Increase the number of brokers to 5. we currently have three pods and three replicas for each topic. With 5 pods, topic partitions will be distributed.
Fix the hypertrace-collector issue. Internal bugs are log with P1 Priority.
Review retention configuration of change log topics of data services. This will allow the services to start consuming faster after rebalances.
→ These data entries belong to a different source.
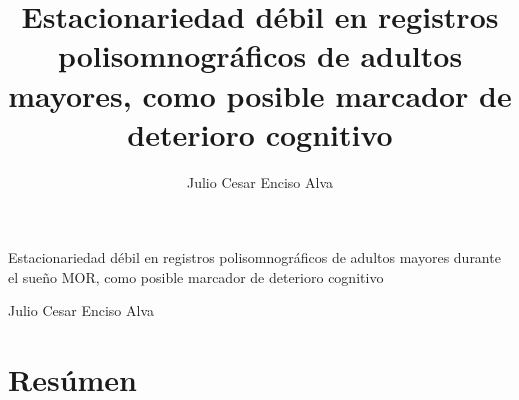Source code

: \documentclass[12pt,a4paper]{mitthesis}
\begin{document}

\setcounter{page}{0}
\thispagestyle{empty}

\title{Estacionariedad d\'ebil en registros polisomnogr\'aficos de adultos mayores,
como posible marcador de deterioro cognitivo}
%
\author{Julio Cesar Enciso Alva}

\begin{center}
\huge{Estacionariedad d\'ebil en registros polisomnogr\'aficos de adultos mayores durante el
sue\~no MOR, como posible marcador de deterioro cognitivo}


\Large{Julio Cesar Enciso Alva}
\end{center}

\newpage


\setcounter{page}{1}

\chapter*{Res\'umen}
\end{document}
Posted Sep 19, 2022 - 19:34 UTC
We have upgraded the Kafka version from 2.6.0 to 3.2.1 (https://github.com/hypertrace/kafka/pull/32). The upgrade was validated on our sandbox, dev, staging, and prod next (mini production) clusters before deploying it on the prod cluster. While upgrading Kafka on the prod cluster, it did a rolling restart of Kafka pods. As a part of this restart, a few pods were restarted just fine. But, one of the pod took a long time to restart. This happened when the Kafka process was not shut down properly. After the un-clean shutdown, recovering the segments takes a lot of time.
As a result, our hyper trance-collector does not re-connect to Kafka brokers if the established connection fails. This led to the hypertrace-collector pod getting OOMKilled. This led to data loss from customers. We tried to restart the hypertrace-collector multiple times, but it got OOMKilled repeatedly.
We lost customer data for 70 minutes (12:00 am PST to 01:10 am PST) on 18th Sept 2022.